EXERCISE DIRECTIONS: Please print the entries exactly, omitting each image.

Plain-text document sources

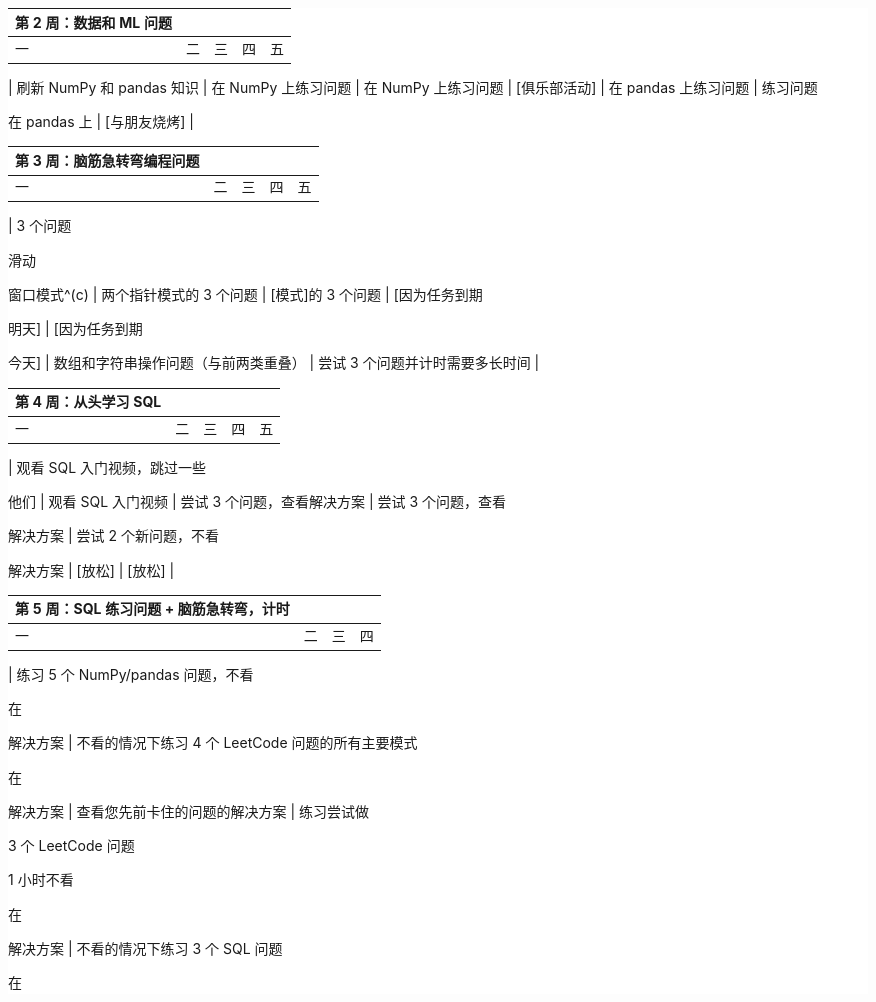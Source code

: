 | **第 2 周：数据和 ML 问题** |   |   |   |   |
| --- | --- | --- | --- | --- |
| 一 | 二 | 三 | 四 | 五 | 六 | 日 |

| 刷新 NumPy 和 pandas 知识 | 在 NumPy 上练习问题 | 在 NumPy 上练习问题 | [俱乐部活动] | 在 pandas 上练习问题 | 练习问题

在 pandas 上 | [与朋友烧烤] |

| **第 3 周：脑筋急转弯编程问题** |   |   |   |   |
| --- | --- | --- | --- | --- |
| 一 | 二 | 三 | 四 | 五 | 六 | 日 |

| 3 个问题

滑动

窗口模式^(c) | 两个指针模式的 3 个问题 | [模式]的 3 个问题 | [因为任务到期

明天] | [因为任务到期

今天] | 数组和字符串操作问题（与前两类重叠） | 尝试 3 个问题并计时需要多长时间 |

| **第 4 周：从头学习 SQL** |   |   |   |   |
| --- | --- | --- | --- | --- |
| 一 | 二 | 三 | 四 | 五 | 六 | 日 |

| 观看 SQL 入门视频，跳过一些

他们 | 观看 SQL 入门视频 | 尝试 3 个问题，查看解决方案 | 尝试 3 个问题，查看

解决方案 | 尝试 2 个新问题，不看

解决方案 | [放松] | [放松] |

| **第 5 周：SQL 练习问题 + 脑筋急转弯，计时** |   |   |   |
| --- | --- | --- | --- |
| 一 | 二 | 三 | 四 | 五 | 六 | 日 |

| 练习 5 个 NumPy/pandas 问题，不看

在

解决方案 | 不看的情况下练习 4 个 LeetCode 问题的所有主要模式

在

解决方案 | 查看您先前卡住的问题的解决方案 | 练习尝试做

3 个 LeetCode 问题

1 小时不看

在

解决方案 | 不看的情况下练习 3 个 SQL 问题

在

SOLUTION FOR THIS TASK:
Source code

: | **第 2 周：数据和 ML 问题** |   |   |   |   |
| --- | --- | --- | --- | --- |
| 一 | 二 | 三 | 四 | 五 | 六 | 日 |

| 刷新 NumPy 和 pandas 知识 | 在 NumPy 上练习问题 | 在 NumPy 上练习问题 | [俱乐部活动] | 在 pandas 上练习问题 | 练习问题

在 pandas 上 | [与朋友烧烤] |

| **第 3 周：脑筋急转弯编程问题** |   |   |   |   |
| --- | --- | --- | --- | --- |
| 一 | 二 | 三 | 四 | 五 | 六 | 日 |

| 3 个问题

滑动

窗口模式^(c) | 两个指针模式的 3 个问题 | [模式]的 3 个问题 | [因为任务到期

明天] | [因为任务到期

今天] | 数组和字符串操作问题（与前两类重叠） | 尝试 3 个问题并计时需要多长时间 |

| **第 4 周：从头学习 SQL** |   |   |   |   |
| --- | --- | --- | --- | --- |
| 一 | 二 | 三 | 四 | 五 | 六 | 日 |

| 观看 SQL 入门视频，跳过一些

他们 | 观看 SQL 入门视频 | 尝试 3 个问题，查看解决方案 | 尝试 3 个问题，查看

解决方案 | 尝试 2 个新问题，不看

解决方案 | [放松] | [放松] |

| **第 5 周：SQL 练习问题 + 脑筋急转弯，计时** |   |   |   |
| --- | --- | --- | --- |
| 一 | 二 | 三 | 四 | 五 | 六 | 日 |

| 练习 5 个 NumPy/pandas 问题，不看

在

解决方案 | 不看的情况下练习 4 个 LeetCode 问题的所有主要模式

在

解决方案 | 查看您先前卡住的问题的解决方案 | 练习尝试做

3 个 LeetCode 问题

1 小时不看

在

解决方案 | 不看的情况下练习 3 个 SQL 问题

在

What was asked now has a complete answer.